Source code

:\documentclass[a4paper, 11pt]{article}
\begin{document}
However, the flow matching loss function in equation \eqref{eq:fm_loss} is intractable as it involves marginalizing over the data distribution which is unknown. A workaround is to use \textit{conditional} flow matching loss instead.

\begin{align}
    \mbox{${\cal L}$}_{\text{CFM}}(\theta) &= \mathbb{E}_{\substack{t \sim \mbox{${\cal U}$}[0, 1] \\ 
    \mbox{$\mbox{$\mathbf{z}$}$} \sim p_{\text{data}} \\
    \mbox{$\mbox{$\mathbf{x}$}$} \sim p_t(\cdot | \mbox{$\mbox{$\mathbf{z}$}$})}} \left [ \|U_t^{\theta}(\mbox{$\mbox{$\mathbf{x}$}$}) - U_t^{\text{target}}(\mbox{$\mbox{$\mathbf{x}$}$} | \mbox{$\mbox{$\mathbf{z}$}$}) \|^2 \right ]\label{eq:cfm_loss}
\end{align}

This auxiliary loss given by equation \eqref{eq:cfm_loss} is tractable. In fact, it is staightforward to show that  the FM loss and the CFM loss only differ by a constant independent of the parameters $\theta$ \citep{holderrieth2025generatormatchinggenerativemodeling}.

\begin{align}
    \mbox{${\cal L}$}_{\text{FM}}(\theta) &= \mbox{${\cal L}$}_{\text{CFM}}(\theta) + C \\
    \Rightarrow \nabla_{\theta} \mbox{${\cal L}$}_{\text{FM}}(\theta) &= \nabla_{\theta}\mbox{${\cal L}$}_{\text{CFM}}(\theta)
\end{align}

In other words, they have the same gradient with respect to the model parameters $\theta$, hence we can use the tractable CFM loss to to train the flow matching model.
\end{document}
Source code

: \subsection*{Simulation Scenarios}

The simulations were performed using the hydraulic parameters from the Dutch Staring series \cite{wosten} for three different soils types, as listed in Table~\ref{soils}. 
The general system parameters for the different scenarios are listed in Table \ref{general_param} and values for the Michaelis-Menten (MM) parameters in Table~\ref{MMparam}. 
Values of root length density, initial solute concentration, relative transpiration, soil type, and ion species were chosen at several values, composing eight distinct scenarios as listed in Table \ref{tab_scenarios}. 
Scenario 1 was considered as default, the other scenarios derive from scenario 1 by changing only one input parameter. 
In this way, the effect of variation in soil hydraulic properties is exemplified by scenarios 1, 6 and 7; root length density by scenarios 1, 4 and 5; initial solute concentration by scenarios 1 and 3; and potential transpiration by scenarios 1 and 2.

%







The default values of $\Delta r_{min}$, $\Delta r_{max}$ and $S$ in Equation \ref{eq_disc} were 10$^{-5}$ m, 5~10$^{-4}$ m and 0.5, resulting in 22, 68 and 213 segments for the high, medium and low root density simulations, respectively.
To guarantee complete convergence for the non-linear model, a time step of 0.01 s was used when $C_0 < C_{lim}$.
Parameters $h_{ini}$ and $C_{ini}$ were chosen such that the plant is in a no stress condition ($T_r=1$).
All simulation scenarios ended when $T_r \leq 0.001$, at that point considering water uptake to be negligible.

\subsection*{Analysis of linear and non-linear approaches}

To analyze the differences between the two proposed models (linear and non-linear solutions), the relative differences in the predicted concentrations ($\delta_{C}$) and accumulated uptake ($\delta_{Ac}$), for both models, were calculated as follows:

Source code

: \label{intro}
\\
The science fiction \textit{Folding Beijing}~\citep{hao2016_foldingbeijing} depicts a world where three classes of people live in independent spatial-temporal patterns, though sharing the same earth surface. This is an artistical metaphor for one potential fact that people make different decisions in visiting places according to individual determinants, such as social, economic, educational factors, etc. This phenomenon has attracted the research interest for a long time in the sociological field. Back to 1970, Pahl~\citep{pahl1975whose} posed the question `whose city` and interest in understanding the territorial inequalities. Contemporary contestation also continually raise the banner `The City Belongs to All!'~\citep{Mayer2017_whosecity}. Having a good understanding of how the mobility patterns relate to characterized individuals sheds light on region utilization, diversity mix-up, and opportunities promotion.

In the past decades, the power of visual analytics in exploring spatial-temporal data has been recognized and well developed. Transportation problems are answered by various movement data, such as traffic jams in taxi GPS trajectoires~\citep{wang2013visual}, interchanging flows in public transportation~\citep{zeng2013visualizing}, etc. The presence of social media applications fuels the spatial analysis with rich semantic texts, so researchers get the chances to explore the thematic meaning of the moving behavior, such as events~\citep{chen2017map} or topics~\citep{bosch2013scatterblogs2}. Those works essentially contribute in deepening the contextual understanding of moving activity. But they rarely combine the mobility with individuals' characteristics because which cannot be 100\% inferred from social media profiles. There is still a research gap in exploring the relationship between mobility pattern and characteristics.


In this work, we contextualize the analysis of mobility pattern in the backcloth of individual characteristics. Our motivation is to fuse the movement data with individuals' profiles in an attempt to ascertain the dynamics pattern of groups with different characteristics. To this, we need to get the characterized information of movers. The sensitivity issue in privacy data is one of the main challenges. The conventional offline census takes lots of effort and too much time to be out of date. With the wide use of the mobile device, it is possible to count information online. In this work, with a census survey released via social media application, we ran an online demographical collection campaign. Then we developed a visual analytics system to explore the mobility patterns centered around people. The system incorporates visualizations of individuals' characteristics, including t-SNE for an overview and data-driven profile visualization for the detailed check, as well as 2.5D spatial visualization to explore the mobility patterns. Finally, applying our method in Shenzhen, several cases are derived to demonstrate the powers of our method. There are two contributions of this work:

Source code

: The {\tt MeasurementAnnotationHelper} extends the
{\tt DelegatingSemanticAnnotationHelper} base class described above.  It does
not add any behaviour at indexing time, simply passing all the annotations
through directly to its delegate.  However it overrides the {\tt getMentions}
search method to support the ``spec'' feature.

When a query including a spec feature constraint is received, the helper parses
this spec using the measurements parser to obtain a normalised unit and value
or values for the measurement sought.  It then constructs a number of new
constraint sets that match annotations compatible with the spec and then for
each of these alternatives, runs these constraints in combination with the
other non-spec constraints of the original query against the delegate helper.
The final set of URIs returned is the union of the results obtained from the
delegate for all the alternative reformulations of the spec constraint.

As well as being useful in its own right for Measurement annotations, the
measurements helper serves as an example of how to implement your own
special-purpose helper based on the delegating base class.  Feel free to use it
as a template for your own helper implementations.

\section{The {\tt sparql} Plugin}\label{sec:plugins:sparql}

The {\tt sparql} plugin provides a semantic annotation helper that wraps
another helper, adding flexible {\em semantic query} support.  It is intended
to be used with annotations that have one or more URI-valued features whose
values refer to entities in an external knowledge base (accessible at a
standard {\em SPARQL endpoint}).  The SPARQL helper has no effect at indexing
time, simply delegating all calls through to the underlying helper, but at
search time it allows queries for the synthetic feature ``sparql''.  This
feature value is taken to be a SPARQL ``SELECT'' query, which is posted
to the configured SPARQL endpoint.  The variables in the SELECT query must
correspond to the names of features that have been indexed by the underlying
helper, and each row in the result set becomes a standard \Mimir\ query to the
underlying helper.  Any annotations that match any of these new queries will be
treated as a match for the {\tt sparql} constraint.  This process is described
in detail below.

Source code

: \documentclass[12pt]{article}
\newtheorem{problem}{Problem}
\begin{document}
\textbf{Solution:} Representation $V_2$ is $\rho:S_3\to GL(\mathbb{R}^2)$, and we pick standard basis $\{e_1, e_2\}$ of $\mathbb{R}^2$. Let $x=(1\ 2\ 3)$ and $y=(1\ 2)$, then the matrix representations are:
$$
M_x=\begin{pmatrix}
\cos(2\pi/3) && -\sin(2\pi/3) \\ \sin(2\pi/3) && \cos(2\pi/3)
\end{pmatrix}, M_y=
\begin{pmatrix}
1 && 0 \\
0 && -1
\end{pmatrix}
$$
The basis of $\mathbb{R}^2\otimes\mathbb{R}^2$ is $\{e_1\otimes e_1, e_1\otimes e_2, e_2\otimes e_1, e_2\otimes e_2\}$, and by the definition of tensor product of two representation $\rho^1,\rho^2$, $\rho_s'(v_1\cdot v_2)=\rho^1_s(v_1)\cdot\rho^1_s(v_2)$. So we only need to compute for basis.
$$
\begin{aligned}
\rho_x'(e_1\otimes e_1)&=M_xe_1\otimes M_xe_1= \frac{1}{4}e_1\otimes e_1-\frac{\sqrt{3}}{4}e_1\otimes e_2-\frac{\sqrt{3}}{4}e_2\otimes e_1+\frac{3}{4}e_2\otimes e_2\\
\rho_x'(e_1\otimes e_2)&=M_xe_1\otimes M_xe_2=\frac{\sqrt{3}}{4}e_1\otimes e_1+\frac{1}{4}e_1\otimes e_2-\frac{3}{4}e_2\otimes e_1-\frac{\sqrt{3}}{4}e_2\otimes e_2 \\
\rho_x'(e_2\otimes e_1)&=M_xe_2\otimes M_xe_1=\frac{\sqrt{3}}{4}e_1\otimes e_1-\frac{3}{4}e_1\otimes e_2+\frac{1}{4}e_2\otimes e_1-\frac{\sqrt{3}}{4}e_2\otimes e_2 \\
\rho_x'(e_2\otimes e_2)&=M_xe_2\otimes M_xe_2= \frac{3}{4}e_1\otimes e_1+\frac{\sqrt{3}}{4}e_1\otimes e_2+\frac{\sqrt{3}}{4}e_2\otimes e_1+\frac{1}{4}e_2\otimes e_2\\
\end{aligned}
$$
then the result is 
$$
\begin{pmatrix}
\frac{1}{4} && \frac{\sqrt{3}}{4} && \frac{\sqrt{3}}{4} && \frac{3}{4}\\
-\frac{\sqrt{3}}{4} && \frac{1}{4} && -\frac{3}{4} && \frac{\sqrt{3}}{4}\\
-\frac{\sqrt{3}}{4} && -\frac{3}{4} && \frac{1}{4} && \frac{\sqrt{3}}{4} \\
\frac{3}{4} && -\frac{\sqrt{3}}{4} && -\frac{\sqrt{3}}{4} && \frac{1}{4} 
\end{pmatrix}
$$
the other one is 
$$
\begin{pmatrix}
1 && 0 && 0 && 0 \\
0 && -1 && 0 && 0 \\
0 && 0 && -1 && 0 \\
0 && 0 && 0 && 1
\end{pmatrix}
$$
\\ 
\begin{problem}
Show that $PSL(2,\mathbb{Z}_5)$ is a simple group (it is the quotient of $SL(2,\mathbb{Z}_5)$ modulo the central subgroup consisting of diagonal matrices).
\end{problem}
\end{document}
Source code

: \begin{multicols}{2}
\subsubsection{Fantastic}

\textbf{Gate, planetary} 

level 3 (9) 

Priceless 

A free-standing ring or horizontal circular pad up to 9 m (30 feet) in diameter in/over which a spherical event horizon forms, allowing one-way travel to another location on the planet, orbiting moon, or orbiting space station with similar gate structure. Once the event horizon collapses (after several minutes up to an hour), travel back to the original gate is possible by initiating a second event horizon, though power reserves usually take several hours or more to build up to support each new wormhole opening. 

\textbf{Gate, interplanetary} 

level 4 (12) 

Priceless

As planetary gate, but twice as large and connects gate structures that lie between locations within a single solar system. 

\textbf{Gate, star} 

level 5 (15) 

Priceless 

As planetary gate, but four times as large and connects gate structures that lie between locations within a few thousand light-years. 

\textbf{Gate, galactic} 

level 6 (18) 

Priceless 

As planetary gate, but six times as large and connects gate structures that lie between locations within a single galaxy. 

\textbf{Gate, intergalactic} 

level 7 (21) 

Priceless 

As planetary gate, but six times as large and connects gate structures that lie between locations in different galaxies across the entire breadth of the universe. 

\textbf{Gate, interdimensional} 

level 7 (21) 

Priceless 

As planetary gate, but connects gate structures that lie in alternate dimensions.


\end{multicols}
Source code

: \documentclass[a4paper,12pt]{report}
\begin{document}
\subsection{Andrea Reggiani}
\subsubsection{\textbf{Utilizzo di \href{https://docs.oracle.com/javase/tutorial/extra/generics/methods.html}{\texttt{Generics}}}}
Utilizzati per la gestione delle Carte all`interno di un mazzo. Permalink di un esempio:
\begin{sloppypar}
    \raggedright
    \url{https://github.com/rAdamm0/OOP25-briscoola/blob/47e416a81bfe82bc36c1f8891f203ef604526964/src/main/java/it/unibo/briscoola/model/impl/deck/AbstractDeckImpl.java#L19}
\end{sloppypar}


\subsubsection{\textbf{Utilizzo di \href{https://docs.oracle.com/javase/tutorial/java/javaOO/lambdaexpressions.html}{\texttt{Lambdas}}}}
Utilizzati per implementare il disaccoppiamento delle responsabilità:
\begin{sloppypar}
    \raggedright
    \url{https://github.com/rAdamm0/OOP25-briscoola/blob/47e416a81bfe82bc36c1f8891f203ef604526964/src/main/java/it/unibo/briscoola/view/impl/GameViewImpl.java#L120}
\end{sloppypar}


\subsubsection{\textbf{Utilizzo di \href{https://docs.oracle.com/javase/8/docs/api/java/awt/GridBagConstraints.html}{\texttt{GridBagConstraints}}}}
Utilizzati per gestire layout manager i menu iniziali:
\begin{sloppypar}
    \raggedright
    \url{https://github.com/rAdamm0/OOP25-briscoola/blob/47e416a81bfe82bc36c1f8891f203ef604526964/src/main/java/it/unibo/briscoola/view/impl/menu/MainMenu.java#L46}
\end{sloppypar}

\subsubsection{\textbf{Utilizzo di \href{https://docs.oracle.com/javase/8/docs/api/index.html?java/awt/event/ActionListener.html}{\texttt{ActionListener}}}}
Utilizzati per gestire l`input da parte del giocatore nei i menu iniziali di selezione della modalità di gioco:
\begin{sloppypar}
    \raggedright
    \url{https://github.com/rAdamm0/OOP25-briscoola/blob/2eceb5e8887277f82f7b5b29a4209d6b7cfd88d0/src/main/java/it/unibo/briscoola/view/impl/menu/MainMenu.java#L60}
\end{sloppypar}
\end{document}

^^^^^^^^^^^^^^^^

• **WHAT NEEDS TO BE DONE**
Work out how many lines in the records above contain the word "unibo", and give only that number.

• **RESPONSE**
4